Dans une fin de match ébouriffante, les Caladois ont signé un succès venu d'ailleurs (3-2) pour ouvrir 2020 et retrouver le podium du National. Récit d'un soir qui restera.

Il est un peu plus de 22h00 vendredi soir à Armand-Chouffet. Une ambiance qui rappelle tant de choses. Chacun y va de ses souvenirs. L'épopée de l'an dernier en coupe de France, la montée en National un an auparavant. Tout se mélange un peu. La définition des instants rares. On voit de tout : un gardien caladois, Alexis Sauvage, en glissade sur la pelouse dans une célébration à l'arrache, un public qui n'y croyait plus vibrer comme jamais, un staff sur le terrain qui se congratule sans fin, des chants des joueurs micro en main. Dans la furia finale personne ne contrôle plus grand-chose.

Alain Pochat : "C'était stressant vu d'en haut"

Pourtant, ce n'était que le premier match de la phase retour du National. Mais le FCVB est passé par tous les sentiments pour signer un succès d'ampleur (3-2), dans les arrêts de jeu. Une remontada. Trois buts dans les huit dernières minutes, ça se savoure. Alors au baromètre des émotions vécues, la folie était tout en haut, sur le podium. Alexis Sauvage confiera ceci, quelques minutes après : "C'était n'importe quoi, on ne savait plus trop quoi faire. J'ai vu le staff, le banc se lever. Dans la tribune je ne sais même pas si les gens étaient encore là, peut-être qu'à 2-0 contre nous personne n'imaginait une telle fin". Personne ne pouvait l'imaginer, à part les joueurs, à part leur coach Alain Pochat, exclu du banc bien avant la fin et qui aura souffert, comme tout le monde, jusqu'au bout : "C'était stressant vu d'en haut. Tu ne sais plus vraiment quoi faire, entre donner les consignes, replacer les gars, y croire encore…A la fin tu finis éteint, plus de son, plus d'image."
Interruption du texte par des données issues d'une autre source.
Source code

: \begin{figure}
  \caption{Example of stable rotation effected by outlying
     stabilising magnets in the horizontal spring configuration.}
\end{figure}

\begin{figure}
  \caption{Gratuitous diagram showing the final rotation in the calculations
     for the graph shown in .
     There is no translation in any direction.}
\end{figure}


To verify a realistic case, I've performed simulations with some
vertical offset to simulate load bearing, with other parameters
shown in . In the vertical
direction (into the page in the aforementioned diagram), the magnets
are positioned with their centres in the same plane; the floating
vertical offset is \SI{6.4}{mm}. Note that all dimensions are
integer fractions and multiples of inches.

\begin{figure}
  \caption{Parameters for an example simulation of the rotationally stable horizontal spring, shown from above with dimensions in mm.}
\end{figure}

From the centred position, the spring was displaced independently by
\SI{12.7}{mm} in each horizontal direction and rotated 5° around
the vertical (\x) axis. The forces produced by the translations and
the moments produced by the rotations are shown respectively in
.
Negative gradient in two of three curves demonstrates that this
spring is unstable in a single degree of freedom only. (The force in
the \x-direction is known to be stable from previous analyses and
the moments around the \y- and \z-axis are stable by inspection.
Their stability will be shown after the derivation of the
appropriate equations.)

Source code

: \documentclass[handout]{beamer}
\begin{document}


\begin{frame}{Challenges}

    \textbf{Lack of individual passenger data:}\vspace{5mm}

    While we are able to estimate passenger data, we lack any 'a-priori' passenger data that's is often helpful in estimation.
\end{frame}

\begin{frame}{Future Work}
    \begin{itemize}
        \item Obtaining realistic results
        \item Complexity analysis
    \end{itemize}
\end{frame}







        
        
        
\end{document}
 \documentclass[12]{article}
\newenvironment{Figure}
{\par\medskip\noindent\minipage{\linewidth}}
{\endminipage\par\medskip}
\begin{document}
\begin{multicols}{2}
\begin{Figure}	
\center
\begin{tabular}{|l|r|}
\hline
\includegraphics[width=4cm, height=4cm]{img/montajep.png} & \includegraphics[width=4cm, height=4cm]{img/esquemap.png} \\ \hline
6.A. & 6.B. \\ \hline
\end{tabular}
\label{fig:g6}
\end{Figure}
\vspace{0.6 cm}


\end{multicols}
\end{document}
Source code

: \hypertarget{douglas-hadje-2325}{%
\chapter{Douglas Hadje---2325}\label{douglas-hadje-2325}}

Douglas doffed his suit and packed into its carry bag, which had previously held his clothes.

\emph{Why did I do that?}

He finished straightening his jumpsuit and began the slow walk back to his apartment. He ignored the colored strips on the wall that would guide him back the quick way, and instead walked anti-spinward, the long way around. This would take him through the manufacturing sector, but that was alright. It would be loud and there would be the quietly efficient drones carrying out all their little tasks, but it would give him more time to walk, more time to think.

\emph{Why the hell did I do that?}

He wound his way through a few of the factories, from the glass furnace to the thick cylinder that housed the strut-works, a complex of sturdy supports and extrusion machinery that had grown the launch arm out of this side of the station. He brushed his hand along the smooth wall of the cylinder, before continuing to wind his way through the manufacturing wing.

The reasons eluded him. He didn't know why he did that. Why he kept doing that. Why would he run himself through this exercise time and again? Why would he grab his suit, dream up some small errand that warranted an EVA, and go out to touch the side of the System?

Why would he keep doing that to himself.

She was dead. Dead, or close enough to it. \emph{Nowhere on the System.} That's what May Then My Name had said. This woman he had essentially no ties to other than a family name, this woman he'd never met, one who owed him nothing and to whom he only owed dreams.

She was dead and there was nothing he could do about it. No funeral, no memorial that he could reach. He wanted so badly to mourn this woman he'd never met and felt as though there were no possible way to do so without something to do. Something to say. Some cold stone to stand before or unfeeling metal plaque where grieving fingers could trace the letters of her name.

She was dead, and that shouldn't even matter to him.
Le lendemain, Rémi Sergio, le milieu caladois n'en n'était toujours pas revenu : " Sur le terrain, on a ressenti une adrénaline de fou ! C'est dur de trouver le sommeil mais on dort bien après ce genre de victoire". Un match au scénario de fada. Et un metteur en scène, l'arbitre (M. Benchabane) qui aura grandement contribué à faire de cette rencontre, un match pas comme les autres. Cholet aura terminé à neuf (exclusion de Mexique et Trabelsi), Villefranche à dix sans le défenseur Renaut exclu à la 55e pour un second jaune, Alain Pochat étant lui aussi invité à suivre la dernière demi-heure de jeu hors du banc. Mais il y aura eu surtout pour nourrir ce scénario de dingue, une première mi-temps manquée par le FCVB, dominé dès l'entame par des Choletais inspirés offensivement avec une ouverture du score précoce de Ketkeophomphone (0-1, 3e) qui a changé la suite des débats.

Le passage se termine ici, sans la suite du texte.